■ Provided entries:
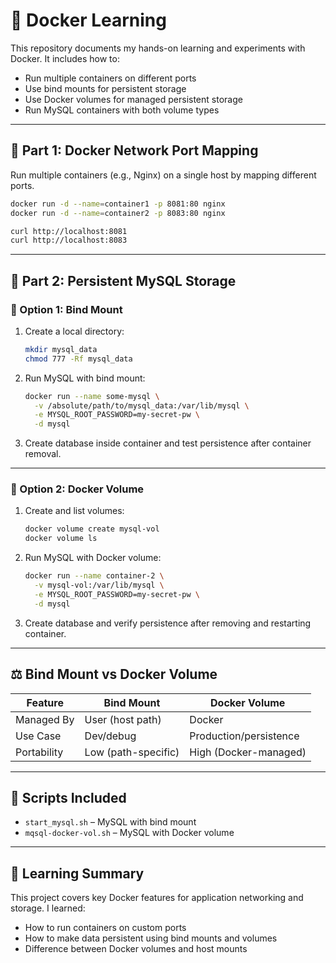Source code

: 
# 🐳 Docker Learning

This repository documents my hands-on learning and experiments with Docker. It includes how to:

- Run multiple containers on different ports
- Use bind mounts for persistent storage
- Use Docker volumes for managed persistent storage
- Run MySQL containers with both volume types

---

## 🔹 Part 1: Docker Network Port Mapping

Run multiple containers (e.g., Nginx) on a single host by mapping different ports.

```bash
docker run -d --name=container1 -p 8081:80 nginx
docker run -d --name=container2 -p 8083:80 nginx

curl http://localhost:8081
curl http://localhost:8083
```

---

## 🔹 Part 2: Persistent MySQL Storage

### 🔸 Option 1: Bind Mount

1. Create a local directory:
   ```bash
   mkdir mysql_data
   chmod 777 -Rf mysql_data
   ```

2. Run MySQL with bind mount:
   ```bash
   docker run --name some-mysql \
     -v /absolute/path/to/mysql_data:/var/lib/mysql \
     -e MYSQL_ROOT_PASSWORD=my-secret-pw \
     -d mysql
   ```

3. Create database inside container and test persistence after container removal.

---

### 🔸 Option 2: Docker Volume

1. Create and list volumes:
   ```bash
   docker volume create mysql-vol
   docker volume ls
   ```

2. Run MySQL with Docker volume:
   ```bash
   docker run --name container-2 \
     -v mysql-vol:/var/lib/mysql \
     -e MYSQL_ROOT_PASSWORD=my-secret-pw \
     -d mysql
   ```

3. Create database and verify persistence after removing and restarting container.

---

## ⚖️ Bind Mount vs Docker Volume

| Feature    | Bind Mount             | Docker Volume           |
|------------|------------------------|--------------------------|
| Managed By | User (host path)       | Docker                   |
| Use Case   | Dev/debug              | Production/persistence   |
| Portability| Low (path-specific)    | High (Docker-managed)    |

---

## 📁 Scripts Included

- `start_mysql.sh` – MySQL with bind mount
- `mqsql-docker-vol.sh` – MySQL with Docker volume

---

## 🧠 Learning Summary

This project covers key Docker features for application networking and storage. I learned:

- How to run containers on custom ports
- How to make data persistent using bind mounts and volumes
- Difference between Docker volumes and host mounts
---
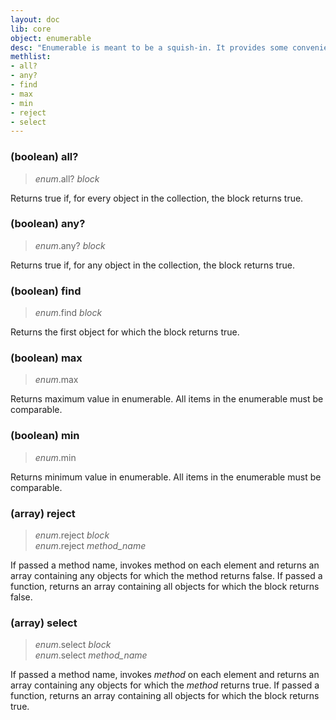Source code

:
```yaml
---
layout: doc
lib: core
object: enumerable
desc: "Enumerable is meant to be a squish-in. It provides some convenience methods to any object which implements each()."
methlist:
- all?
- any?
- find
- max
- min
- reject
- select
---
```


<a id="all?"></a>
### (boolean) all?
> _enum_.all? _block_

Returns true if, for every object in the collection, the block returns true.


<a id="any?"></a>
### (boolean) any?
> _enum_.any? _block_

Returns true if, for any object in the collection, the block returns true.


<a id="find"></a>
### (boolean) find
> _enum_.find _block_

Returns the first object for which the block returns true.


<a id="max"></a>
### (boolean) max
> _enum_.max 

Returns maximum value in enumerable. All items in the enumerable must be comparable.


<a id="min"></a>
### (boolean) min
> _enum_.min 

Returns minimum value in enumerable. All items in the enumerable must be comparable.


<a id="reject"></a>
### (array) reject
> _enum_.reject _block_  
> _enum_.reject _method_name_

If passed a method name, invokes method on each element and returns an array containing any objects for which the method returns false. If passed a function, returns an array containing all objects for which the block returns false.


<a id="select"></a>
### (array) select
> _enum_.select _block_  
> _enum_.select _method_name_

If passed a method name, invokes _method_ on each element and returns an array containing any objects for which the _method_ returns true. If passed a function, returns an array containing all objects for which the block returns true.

■ Task to complete: Wherever a line of the data above contains "containers", copy that line.

■ Answer section:
- Run multiple containers on different ports
- Run MySQL containers with both volume types
Run multiple containers (e.g., Nginx) on a single host by mapping different ports.
- How to run containers on custom ports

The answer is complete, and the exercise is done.